Wednesday, December 27, 2006

On A Protestant Technocracy

Among the many changes that have happened in the historically recent transition from traditional to electronic photography is a subtle but fundamental shift in the visual nuances of the resulting images. This shift can be traced, at its root, to differences in the physical natures of the respective image-recording media.

Specific to traditional silver-gelatin emulsion technology, we find the light-sensitive halide crystals in such emulsions to be distributed in a manner consistent with real-world physical phenomena. First, the sizes of such halide crystals vary widely within the emulsion, yet are found to be ordered in a normalized statistical distribution.

Second, the physical distributions of such halide crystals, rather than being ordered around a fixed, orthogonal grid system, are distributed in a random fashion within the plane of the gelatin film support.

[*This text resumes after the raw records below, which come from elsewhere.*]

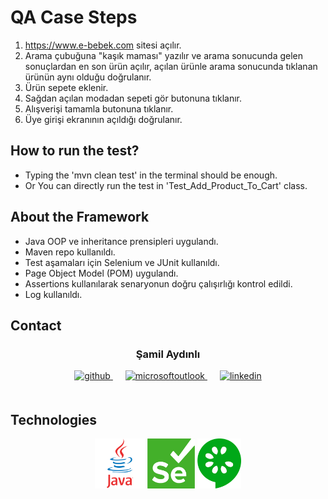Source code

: # QA Case Steps
1) https://www.e-bebek.com sitesi açılır.
2) Arama çubuğuna "kaşık maması" yazılır ve arama sonucunda gelen sonuçlardan en son ürün açılır, açılan ürünle arama sonucunda tıklanan ürünün aynı olduğu doğrulanır.
3) Ürün sepete eklenir.
4) Sağdan açılan modadan sepeti gör butonuna tıklanır.
5) Alışverişi tamamla butonuna tıklanır.
6) Üye girişi ekranının açıldığı doğrulanır.

## How to run the test?
- Typing the 'mvn clean test' in the terminal should be enough.
- Or You can directly run the test in 'Test_Add_Product_To_Cart' class.

## About the Framework
- Java OOP ve inheritance prensipleri uygulandı.
- Maven repo kullanıldı.
- Test aşamaları için Selenium ve JUnit kullanıldı.
- Page Object Model (POM) uygulandı.
- Assertions kullanılarak senaryonun doğru çalışırlığı kontrol edildi.
- Log kullanıldı.

## Contact
<div align="center">

### Şamil Aydınlı

<a href="https://github.com/samilaydinli" target="_blank">
<img  src=https://img.shields.io/badge/github-%2324292e.svg?&style=for-the-badge&logo=github&logoColor=white alt=github style="margin-bottom: 20px;" />
</a>
<a href = "mailto:samilaydinli37@gmail.com?subject = Feedback&body = Message">
<img src=https://img.shields.io/badge/send-email-email?&style=for-the-badge&logo=microsoftoutlook&color=CD5C5C alt=microsoftoutlook style="margin-bottom: 20px; margin-left:20px" />
</a>
<a href="https://linkedin.com/in/samilaydinli" target="_blank">
<img src=https://img.shields.io/badge/linkedin-%231E77B5.svg?&style=for-the-badge&logo=linkedin&logoColor=white alt=linkedin style="margin-bottom: 20px; margin-left:20px" />
</a>     
</div>


## Technologies
<div align="center">

<a href="https://www.java.com/" target="_blank"><img src="images\java.svg" alt="Java" height="80" /></a>
<a href="https://www.selenium.dev" target="_blank"><img src="images\selenium.png" alt="Java" height="80" /></a>
<a href="https://cucumber.io/" target="_blank"><img src="images\Cucumber.png" alt="Java" height="80" /></a>
</div>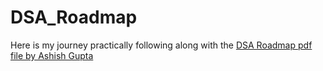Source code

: # DSA_Roadmap
Here is my journey practically following along with the [DSA Roadmap pdf file by Ashish Gupta](https://drive.google.com/file/d/1WSoDpEFbe8fTvn2bxKfaxmksDwq9d95R/view?usp=sharing)

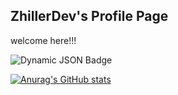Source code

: ## ZhillerDev's Profile Page

welcome here!!!

![Dynamic JSON Badge](https://img.shields.io/badge/dynamic/json?url=https%3A%2F%2Fapi.spencerwoo.com%2Fsubstats%2F%3Fsource%3Dgithub%26queryKey%3DZhillerDev&query=%24.data.totalSubs&label=ZhillerDev%20Followers)

[![Anurag's GitHub stats](https://github-readme-stats.vercel.app/api?username=ZhillerDev)](https://github.com/anuraghazra/github-readme-stats)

Third, the gelatin emulsion has depth, within which the silver halide crystals are suspended in a three-dimensional fashion. One has to imagine light energy impinging upon not some two-dimensional surface but interpenetrating the three-dimensional volume of the matrix. This, combined with the various chemical reactions of the numerous developing agents at our disposal upon the numerous sized distributions of crystals, and with a variety of agitation methods employed, provide for a variety of enhanced edge effects, granularities and other physical phenomena that has come to be characterized as the "film-like look".

Contrast this with a typical digital image sensor, whose light-sensitive phototransistors are identically sized, laid out in an orthogonal grid of precise dimensions, using state of the art, sub-micron photolithography techniques. Such transistor grids, while in cross-section are a complex layer-cake of thin films etched and patterned, as viewed from an imaging lens are, in fact, two-dimensional constructs, insomuch as their light-sensitive top surfaces are engineered to be, ideally, optically flat.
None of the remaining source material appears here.